Вскоре Игнатий стал свидетелем ещё одного явления несуразного. Лжедмитрий оказался страстным поклонником роскоши и бесподобным мотом. Роскоши он требовал во всём, мотовству он предавался безудержно. Едва вступив на престол, он начал строить сразу два дворца — себе и царице. Он заказал для дворцового ансамбля лучшую мебель во Франции и Англии, дабы перещеголять в убранстве те дворцы в Сомборе и Кракове, которые однажды довелось видеть. Он завёл гвардию из иностранных наёмников и нарядил гвардейцев в мундиры из лучшего английского сукна, сшил для них сапоги у лучших московских сапожников.

Вскоре же напротив нового дворца началось возведение непонятного и чудовищного сооружения, в центре которого был поставлен огромный котёл. Игнатий слышал, что говорили по этому поводу горожане: будто бы царь продал душу сатане и возвёл в Кремле подобие ада. «Да будет жечь и варить всех русичей, кои не пойдут в католики». Другие добавляли: «И ноне уже идёт оттуда смрад и вонь, потому как по ночам там жгут православных христиан». На самом же деле Лжедмитрий хотел построить пивоварню для всей Руси.

Самозванец был равнодушен к тому, что о нём всюду говорилось. Но всякий раз его самолюбие страдало, как только он слышал, что не может стать воеводою от Бога и повести за собой рать.

Он же мнил, как понимал Игнатий, себя полководцем не ниже Александра Македонского и политиком вровень с Кай Юлием Цезарем.

Однако видел Игнатий и то, что рядом с ним, патриархом, Лжедмитрий становился самим собой.
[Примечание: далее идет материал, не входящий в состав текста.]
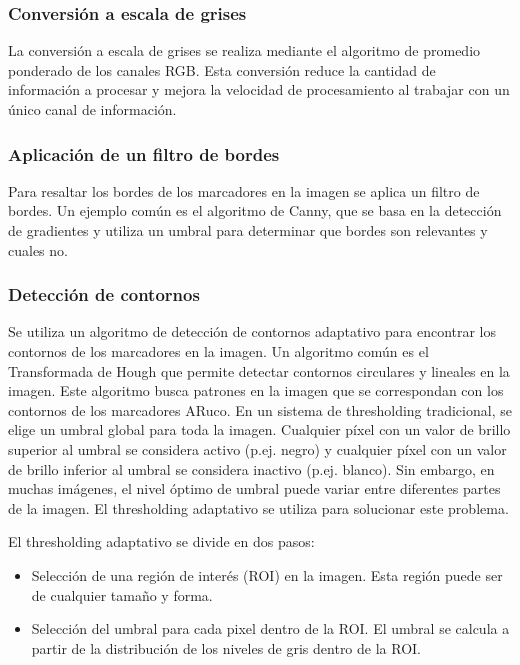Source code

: \subsubsection*{Conversión a escala de grises}
La conversión a escala de grises se realiza mediante el algoritmo de promedio ponderado de los canales RGB. Esta conversión reduce la cantidad de información a procesar y mejora la velocidad de procesamiento al trabajar con un único canal de información.
\subsubsection*{Aplicación de un filtro de bordes}
Para resaltar los bordes de los marcadores en la imagen se aplica un filtro de bordes. Un ejemplo común es el algoritmo de Canny, que se basa en la detección de gradientes y utiliza un umbral para determinar que bordes son relevantes y cuales no.
\subsubsection*{Detección de contornos}
Se utiliza un algoritmo de detección de contornos adaptativo para encontrar los contornos de los marcadores en la imagen. Un algoritmo común es el Transformada de Hough que permite detectar contornos circulares y lineales en la imagen. Este algoritmo busca patrones en la imagen que se correspondan con los contornos de los marcadores ARuco.
En un sistema de thresholding tradicional, se elige un umbral global para toda la imagen. Cualquier píxel con un valor de brillo superior al umbral se considera activo (p.ej. negro) y cualquier píxel con un valor de brillo inferior al umbral se considera inactivo (p.ej. blanco). Sin embargo, en muchas imágenes, el nivel óptimo de umbral puede variar entre diferentes partes de la imagen. El thresholding adaptativo se utiliza para solucionar este problema.

El thresholding adaptativo se divide en dos pasos:
\begin{itemize}
\item Selección de una región de interés (ROI) en la imagen. Esta región puede ser de cualquier tamaño y forma.
\item Selección del umbral para cada pixel dentro de la ROI. El umbral se calcula a partir de la distribución de los niveles de gris dentro de la ROI.
\end{itemize}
И даже не пытался никакими позами, уловками и разговорами прикрыть убожество ума. Он боялся будущего и вёл себя даже трусливо. И ничего в нём не было монаршего, чем обладали большинство русских великих князей и царей. Захватив власть насилием, он боялся насилия над собой, страдал подозрительностью и потому обзавёлся шишами. Он часто жаловался Игнатию, что по ночам не спит, потому как в каждом царедворце, в каждом слуге видит заговорщика и боится, что во сне на него нападут и лишат жизни. Его опочивальню охраняли польские уланы.

Игнатию казалось, что царь жил мгновением, часом, как летний мотылёк. У него не хватало времени остановиться, осмотреться, поразмыслить или, наконец, выслушать советы умных людей. Да он и не держал близ себя ни умных советников, ни умудрённых жизнью воевод. В его окружении было больше интриганов. И сам он постоянно был нацелен на коварные замыслы. И только по этой причине он арестовал Гермогена, Иосафа и Геласия. И когда Игнатий пришёл во дворец, то он прежде спросил:

— Государь, в чём ты подозреваешь и обвиняешь архиереев, которых в Кутафью башню замкнул?

— Они не согласны со мной, и потому я увидел в них злой умысел против себя. В том их вина.

Разговаривая с Игнатием, царь сражался на саблях со своим мечником князем Михаилом Скопиным-Шуйским. Лжедмитрий ловко уходил от ударов, сам наносил сильные. Но князь Михаил владел оружием искуснее, и в настоящем бою его удары давно бы нашли соперника. Движения Михаила были легки, красивы, в них ощущалась мощь. Игнатий залюбовался князем, но судьба Гермогена продолжала его беспокоить.

— Будь к владыке Казанскому милостив, государь, — попросил Игнатий.

Он забыл в этот час обиды от Гермогена и о себе не думал. Но царь напомнил об этом, считал, что и друга нужно устрашать.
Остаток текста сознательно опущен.